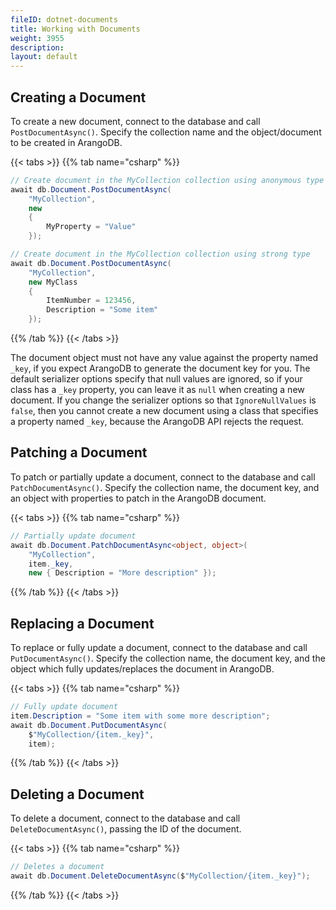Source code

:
 ```yaml
---
fileID: dotnet-documents
title: Working with Documents
weight: 3955
description: 
layout: default
---
```

## Creating a Document

To create a new document, connect to the database and call `PostDocumentAsync()`.
Specify the collection name and the object/document to be created in ArangoDB.

{{< tabs >}}
{{% tab name="csharp" %}}
```csharp
// Create document in the MyCollection collection using anonymous type
await db.Document.PostDocumentAsync(
    "MyCollection",
    new
    {
        MyProperty = "Value"
    });

// Create document in the MyCollection collection using strong type
await db.Document.PostDocumentAsync(
    "MyCollection",
    new MyClass
    {
        ItemNumber = 123456,
        Description = "Some item"
    });
```
{{% /tab %}}
{{< /tabs >}}

The document object must not have any value against the property named `_key`, if
you expect ArangoDB to generate the document key for you.
The default serializer options specify that null values are ignored, so if
your class has a `_key` property, you can leave it as `null` when creating a new document.
If you change the serializer options so that `IgnoreNullValues` is `false`, then
you cannot create a new document using a class that specifies a property named
`_key`, because the ArangoDB API rejects the request.

## Patching a Document

To patch or partially update a document, connect to the database and call
`PatchDocumentAsync()`. Specify the collection name, the document key, and an
object with properties to patch in the ArangoDB document.

{{< tabs >}}
{{% tab name="csharp" %}}
```csharp
// Partially update document
await db.Document.PatchDocumentAsync<object, object>(
    "MyCollection",
    item._key,
    new { Description = "More description" });
```
{{% /tab %}}
{{< /tabs >}}

## Replacing a Document

To replace or fully update a document, connect to the database and call
`PutDocumentAsync()`. Specify the collection name, the document key, and the
object which fully updates/replaces the document in ArangoDB.

{{< tabs >}}
{{% tab name="csharp" %}}
```csharp
// Fully update document
item.Description = "Some item with some more description";
await db.Document.PutDocumentAsync(
    $"MyCollection/{item._key}",
    item);
```
{{% /tab %}}
{{< /tabs >}}

## Deleting a Document

To delete a document, connect to the database and call `DeleteDocumentAsync()`,
passing the ID of the document.

{{< tabs >}}
{{% tab name="csharp" %}}
```csharp
// Deletes a document
await db.Document.DeleteDocumentAsync($"MyCollection/{item._key}");
```
{{% /tab %}}
{{< /tabs >}}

■ **WHAT YOU SHOULD DO**: Across all the records, find the lines containing the word "options" and reproduce each one.

■ **SOLUTION**:
The default serializer options specify that null values are ignored, so if
If you change the serializer options so that `IgnoreNullValues` is `false`, then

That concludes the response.